MODELING THREE-DIMENSIONAL COMPLEX FLOW-FIELDS OF PROTON EXCHANGE MEMBRANE FUEL CELLS WITH LARGE GAS DENSITY CHANGE IN CATHODE

Three-dimensional (3D) complex flow-fields of proton exchange membrane (PEM) fuel cells have attracted much attention owing to their excellent liquid water management and mass transport. However, due to their complex flow structure, PEMFCs with 3D complex flow-fields suffer from large pressure drops (> 0.1 bar) and hence large density variations along the flow direction, especially at high current density operations. In this work, the effect of gas density variation due to the frictional pressure loss is considered in the current threedimensional computational model using the multi-phase mixture (M2) formulation, in order to elucidate the effect of frictional loss on cell performance.

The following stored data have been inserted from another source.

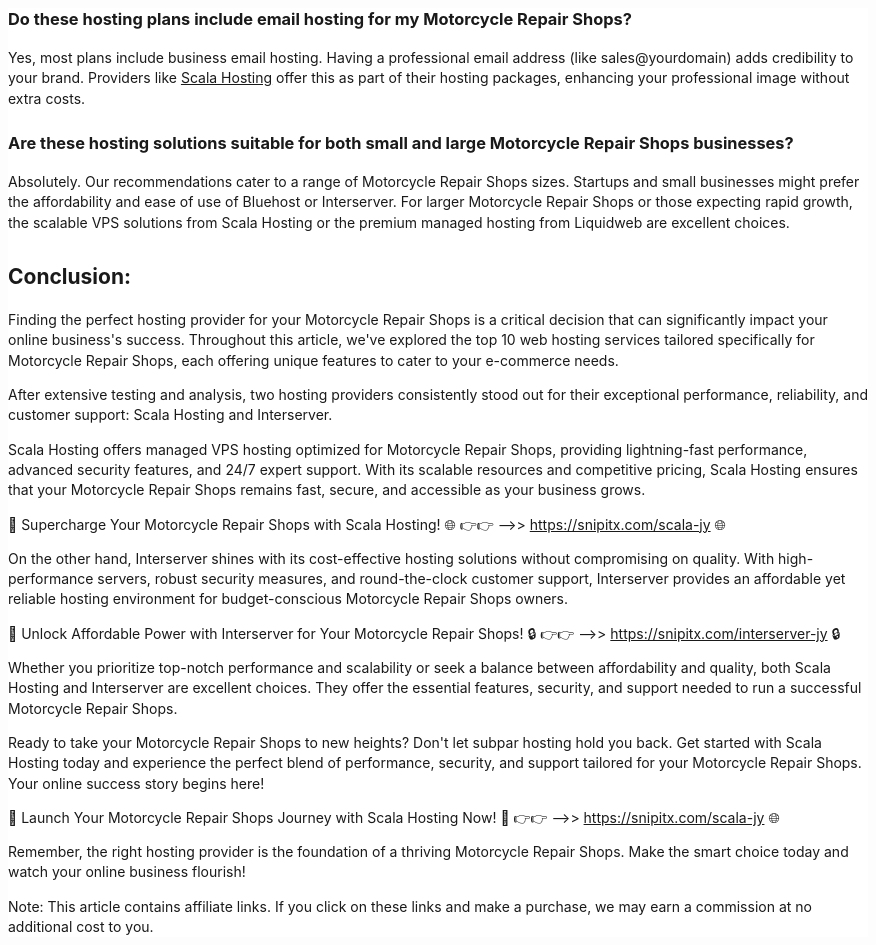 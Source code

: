 ### Do these hosting plans include email hosting for my Motorcycle Repair Shops? 
Yes, most plans include business email hosting. Having a professional email address (like sales@yourdomain) adds credibility to your brand. Providers like [Scala Hosting](https://snipitx.com/scala-jy) offer this as part of their hosting packages, enhancing your professional image without extra costs.

### Are these hosting solutions suitable for both small and large Motorcycle Repair Shops businesses? 
Absolutely. Our recommendations cater to a range of Motorcycle Repair Shops sizes. Startups and small businesses might prefer the affordability and ease of use of Bluehost or Interserver. For larger Motorcycle Repair Shops or those expecting rapid growth, the scalable VPS solutions from Scala Hosting or the premium managed hosting from Liquidweb are excellent choices.

## Conclusion:

Finding the perfect hosting provider for your Motorcycle Repair Shops is a critical decision that can significantly impact your online business's success. Throughout this article, we've explored the top 10 web hosting services tailored specifically for Motorcycle Repair Shops, each offering unique features to cater to your e-commerce needs.

After extensive testing and analysis, two hosting providers consistently stood out for their exceptional performance, reliability, and customer support: Scala Hosting and Interserver.

Scala Hosting offers managed VPS hosting optimized for Motorcycle Repair Shops, providing lightning-fast performance, advanced security features, and 24/7 expert support. With its scalable resources and competitive pricing, Scala Hosting ensures that your Motorcycle Repair Shops remains fast, secure, and accessible as your business grows.

🚀 Supercharge Your Motorcycle Repair Shops with Scala Hosting! 🌐
👉👉 -->> https://snipitx.com/scala-jy 🌐

On the other hand, Interserver shines with its cost-effective hosting solutions without compromising on quality. With high-performance servers, robust security measures, and round-the-clock customer support, Interserver provides an affordable yet reliable hosting environment for budget-conscious Motorcycle Repair Shops owners.

💸 Unlock Affordable Power with Interserver for Your Motorcycle Repair Shops! 🔒
👉👉 -->> https://snipitx.com/interserver-jy 🔒

Whether you prioritize top-notch performance and scalability or seek a balance between affordability and quality, both Scala Hosting and Interserver are excellent choices. They offer the essential features, security, and support needed to run a successful Motorcycle Repair Shops.

Ready to take your Motorcycle Repair Shops to new heights? Don't let subpar hosting hold you back. Get started with Scala Hosting today and experience the perfect blend of performance, security, and support tailored for your Motorcycle Repair Shops. Your online success story begins here!

🚀 Launch Your Motorcycle Repair Shops Journey with Scala Hosting Now! 🌟
👉👉 -->> https://snipitx.com/scala-jy 🌐

Remember, the right hosting provider is the foundation of a thriving Motorcycle Repair Shops. Make the smart choice today and watch your online business flourish!

Note: This article contains affiliate links. If you click on these links and make a purchase, we may earn a commission at no additional cost to you.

The current work shows that the gas density drop in flow-fields can be significant at high current densities (20% at 3.0 A cm(-2) and 30% at 4.0 A cm(-2)) and causes gas flow expansion, resulting in better liquid water management in flow-fields and gas diffusion layers (GDL) due to the gradually increasing gaseous viscous force along the flow direction. However, it is also pointed out that the gas density drop in cathode flow-fields results in cell performance loss due to lower oxygen concentrations (15mV voltage loss at 0.5 bar pressure drop, 60mV voltage loss at 0.78 bar pressure drop).